Stored data entries
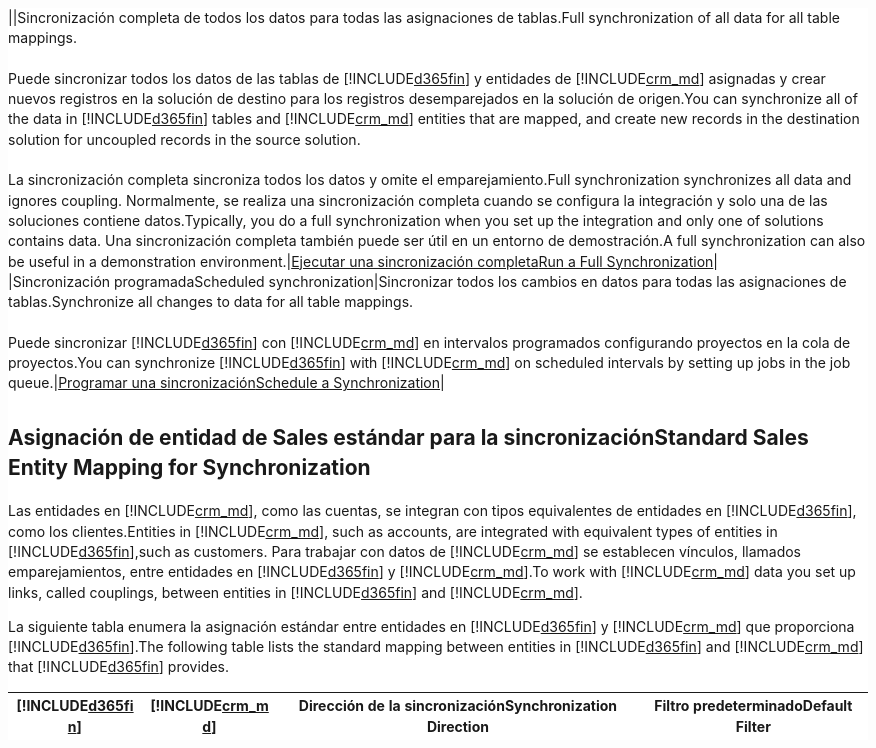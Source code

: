 ||<span data-ttu-id="8cdf9-129">Sincronización completa de todos los datos para todas las asignaciones de tablas.</span><span class="sxs-lookup"><span data-stu-id="8cdf9-129">Full synchronization of all data for all table mappings.</span></span><br /><br /> <span data-ttu-id="8cdf9-130">Puede sincronizar todos los datos de las tablas de [!INCLUDE[d365fin](includes/d365fin_md.md)] y entidades de [!INCLUDE[crm_md](includes/crm_md.md)] asignadas y crear nuevos registros en la solución de destino para los registros desemparejados en la solución de origen.</span><span class="sxs-lookup"><span data-stu-id="8cdf9-130">You can synchronize all of the data in [!INCLUDE[d365fin](includes/d365fin_md.md)] tables and [!INCLUDE[crm_md](includes/crm_md.md)] entities that are mapped, and create new records in the destination solution for uncoupled records in the source solution.</span></span><br /><br /> <span data-ttu-id="8cdf9-131">La sincronización completa sincroniza todos los datos y omite el emparejamiento.</span><span class="sxs-lookup"><span data-stu-id="8cdf9-131">Full synchronization synchronizes all data and ignores coupling.</span></span> <span data-ttu-id="8cdf9-132">Normalmente, se realiza una sincronización completa cuando se configura la integración y solo una de las soluciones contiene datos.</span><span class="sxs-lookup"><span data-stu-id="8cdf9-132">Typically, you do a full synchronization when you set up the integration and only one of solutions contains data.</span></span> <span data-ttu-id="8cdf9-133">Una sincronización completa también puede ser útil en un entorno de demostración.</span><span class="sxs-lookup"><span data-stu-id="8cdf9-133">A full synchronization can also be useful in a demonstration environment.</span></span>|[<span data-ttu-id="8cdf9-134">Ejecutar una sincronización completa</span><span class="sxs-lookup"><span data-stu-id="8cdf9-134">Run a Full Synchronization</span></span>](admin-manual-synchronization-of-table-mappings.md#run-a-full-synchronization)|  
|<span data-ttu-id="8cdf9-135">Sincronización programada</span><span class="sxs-lookup"><span data-stu-id="8cdf9-135">Scheduled synchronization</span></span>|<span data-ttu-id="8cdf9-136">Sincronizar todos los cambios en datos para todas las asignaciones de tablas.</span><span class="sxs-lookup"><span data-stu-id="8cdf9-136">Synchronize all changes to data for all table mappings.</span></span><br /><br /> <span data-ttu-id="8cdf9-137">Puede sincronizar [!INCLUDE[d365fin](includes/d365fin_md.md)] con [!INCLUDE[crm_md](includes/crm_md.md)] en intervalos programados configurando proyectos en la cola de proyectos.</span><span class="sxs-lookup"><span data-stu-id="8cdf9-137">You can synchronize [!INCLUDE[d365fin](includes/d365fin_md.md)] with [!INCLUDE[crm_md](includes/crm_md.md)] on scheduled intervals by setting up jobs in the job queue.</span></span>|[<span data-ttu-id="8cdf9-138">Programar una sincronización</span><span class="sxs-lookup"><span data-stu-id="8cdf9-138">Schedule a Synchronization</span></span>](admin-scheduled-synchronization-using-the-synchronization-job-queue-entries.md)|  

## <a name="standard-sales-entity-mapping-for-synchronization"></a><span data-ttu-id="8cdf9-139">Asignación de entidad de Sales estándar para la sincronización</span><span class="sxs-lookup"><span data-stu-id="8cdf9-139">Standard Sales Entity Mapping for Synchronization</span></span>
<span data-ttu-id="8cdf9-140">Las entidades en [!INCLUDE[crm_md](includes/crm_md.md)], como las cuentas, se integran con tipos equivalentes de entidades en [!INCLUDE[d365fin](includes/d365fin_md.md)], como los clientes.</span><span class="sxs-lookup"><span data-stu-id="8cdf9-140">Entities in [!INCLUDE[crm_md](includes/crm_md.md)], such as accounts, are integrated with equivalent types of entities in [!INCLUDE[d365fin](includes/d365fin_md.md)],such as customers.</span></span> <span data-ttu-id="8cdf9-141">Para trabajar con datos de [!INCLUDE[crm_md](includes/crm_md.md)] se establecen vínculos, llamados emparejamientos, entre entidades en [!INCLUDE[d365fin](includes/d365fin_md.md)] y [!INCLUDE[crm_md](includes/crm_md.md)].</span><span class="sxs-lookup"><span data-stu-id="8cdf9-141">To work with [!INCLUDE[crm_md](includes/crm_md.md)] data you set up links, called couplings, between entities in [!INCLUDE[d365fin](includes/d365fin_md.md)] and [!INCLUDE[crm_md](includes/crm_md.md)].</span></span>

<span data-ttu-id="8cdf9-142">La siguiente tabla enumera la asignación estándar entre entidades en [!INCLUDE[d365fin](includes/d365fin_md.md)] y [!INCLUDE[crm_md](includes/crm_md.md)] que proporciona [!INCLUDE[d365fin](includes/d365fin_md.md)].</span><span class="sxs-lookup"><span data-stu-id="8cdf9-142">The following table lists the standard mapping between entities in [!INCLUDE[d365fin](includes/d365fin_md.md)] and [!INCLUDE[crm_md](includes/crm_md.md)] that [!INCLUDE[d365fin](includes/d365fin_md.md)] provides.</span></span>

|[!INCLUDE[d365fin](includes/d365fin_md.md)]|[!INCLUDE[crm_md](includes/crm_md.md)]|<span data-ttu-id="8cdf9-143">Dirección de la sincronización</span><span class="sxs-lookup"><span data-stu-id="8cdf9-143">Synchronization Direction</span></span>|<span data-ttu-id="8cdf9-144">Filtro predeterminado</span><span class="sxs-lookup"><span data-stu-id="8cdf9-144">Default Filter</span></span>|
|-------------------------------------------|-----|-------------------------|--------------|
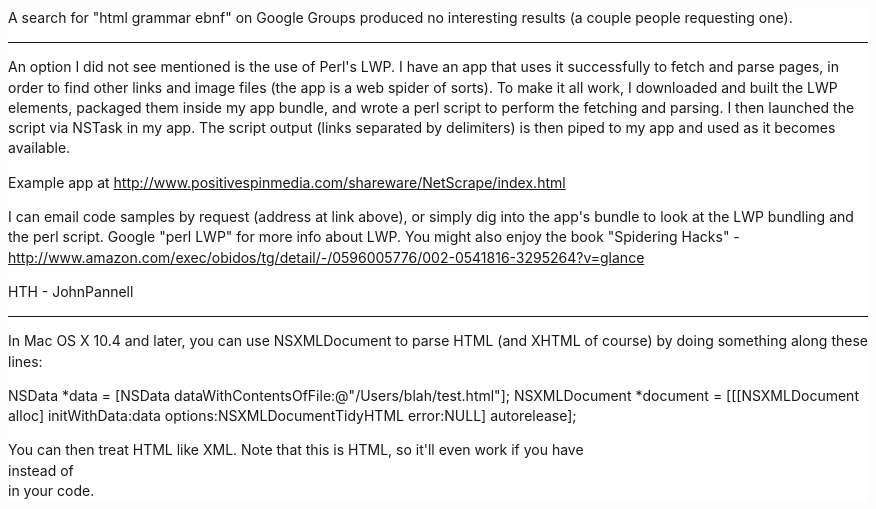 A search for "html grammar ebnf" on Google Groups produced no interesting results (a couple people requesting one).

----

An option I did not see mentioned is the use of Perl's LWP.  I have an app that uses it successfully to fetch and parse pages, in order to find other links and image files (the app is a web spider of sorts).  To make it all work, I downloaded and built the LWP elements, packaged them inside my app bundle, and wrote a perl script to perform the fetching and parsing.  I then launched the script via NSTask in my app.  The script output (links separated by delimiters) is then piped to my app and used as it becomes available.

Example app at http://www.positivespinmedia.com/shareware/NetScrape/index.html

I can email code samples by request (address at link above), or simply dig into the app's bundle to look at the LWP bundling and the perl script.  Google "perl LWP" for more info about LWP.  You might also enjoy the book "Spidering Hacks" - http://www.amazon.com/exec/obidos/tg/detail/-/0596005776/002-0541816-3295264?v=glance

HTH - JohnPannell

----

In Mac OS X 10.4 and later, you can use NSXMLDocument to parse HTML (and XHTML of course) by doing something along these lines:

    
NSData *data = [NSData dataWithContentsOfFile:@"/Users/blah/test.html"];
NSXMLDocument *document = [[[NSXMLDocument alloc] initWithData:data options:NSXMLDocumentTidyHTML error:NULL] autorelease];


You can then treat HTML like XML. Note that this is HTML, so it'll even work if you have <br> instead of <br/> in your code.

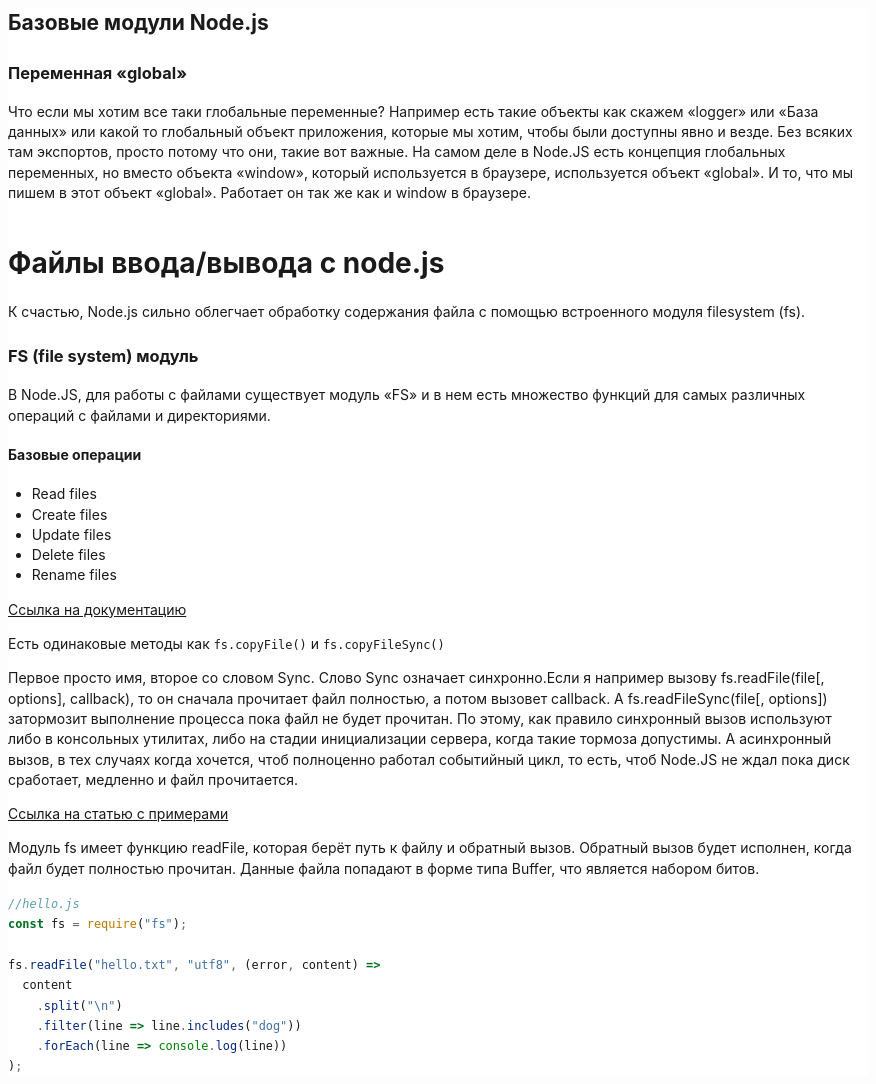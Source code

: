 

## Базовые модули Node.js



### Переменная «global»
Что если мы хотим все таки глобальные переменные? Например есть такие объекты как скажем «logger» или «База данных» или какой то глобальный объект приложения, которые мы хотим, чтобы были доступны явно и везде. Без всяких там экспортов, просто потому что они, такие вот важные. На самом деле в Node.JS есть концепция глобальных переменных, но вместо объекта «window», который используется в браузере, используется объект «global».  И то, что мы пишем в этот объект «global». Работает он так же как и window в браузере.


# Файлы ввода/вывода с node.js

К счастью, Node.js сильно облегчает обработку содержания файла с помощью встроенного модуля filesystem (fs). 

### FS (file system) модуль

В Node.JS, для работы с файлами существует модуль «FS» и в нем есть множество функций для самых различных операций с файлами и директориями. 

#### Базовые операции

- Read files
- Create files
- Update files
- Delete files
- Rename files

[Ссылка на документацию](https://js-node.ru/site/article?id=23)

Есть одинаковые методы как `fs.copyFile()` и `fs.copyFileSync()`

Первое просто имя, второе со словом Sync. Слово Sync означает синхронно.Если я например вызову fs.readFile(file[, options], callback), то он сначала прочитает файл полностью, а потом вызовет callback. А fs.readFileSync(file[, options]) затормозит выполнение процесса пока файл не будет прочитан. По этому, как правило синхронный вызов используют либо в консольных утилитах, либо на стадии инициализации сервера, когда такие тормоза допустимы. А асинхронный вызов, в тех случаях когда хочется, чтоб полноценно работал событийный цикл, то есть, чтоб Node.JS не ждал пока диск сработает, медленно и файл прочитается.

[Ссылка на статью с примерами](https://www.w3schools.com/nodejs/nodejs_filesystem.asp)

Модуль fs имеет функцию readFile, которая берёт путь к файлу и обратный вызов. Обратный вызов будет исполнен, когда файл будет полностью прочитан. Данные файла попадают в форме типа Buffer, что является набором битов.

```javascript
//hello.js
const fs = require("fs");

fs.readFile("hello.txt", "utf8", (error, content) =>
  content
    .split("\n")
    .filter(line => line.includes("dog"))
    .forEach(line => console.log(line))
);
```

**TRY IT**. Now transcribe the lines above exactly, starting at the line containing "NSXMLDocument *document = [[[NSXMLDocument" and ending at the line containing "- Create files", both lines included, pictures excluded.

**TASK ANSWER**.
NSXMLDocument *document = [[[NSXMLDocument alloc] initWithData:data options:NSXMLDocumentTidyHTML error:NULL] autorelease];


You can then treat HTML like XML. Note that this is HTML, so it'll even work if you have <br> instead of <br/> in your code.

Source code

: 

## Базовые модули Node.js



### Переменная «global»
Что если мы хотим все таки глобальные переменные? Например есть такие объекты как скажем «logger» или «База данных» или какой то глобальный объект приложения, которые мы хотим, чтобы были доступны явно и везде. Без всяких там экспортов, просто потому что они, такие вот важные. На самом деле в Node.JS есть концепция глобальных переменных, но вместо объекта «window», который используется в браузере, используется объект «global».  И то, что мы пишем в этот объект «global». Работает он так же как и window в браузере.


# Файлы ввода/вывода с node.js

К счастью, Node.js сильно облегчает обработку содержания файла с помощью встроенного модуля filesystem (fs). 

### FS (file system) модуль

В Node.JS, для работы с файлами существует модуль «FS» и в нем есть множество функций для самых различных операций с файлами и директориями. 

#### Базовые операции

- Read files
- Create files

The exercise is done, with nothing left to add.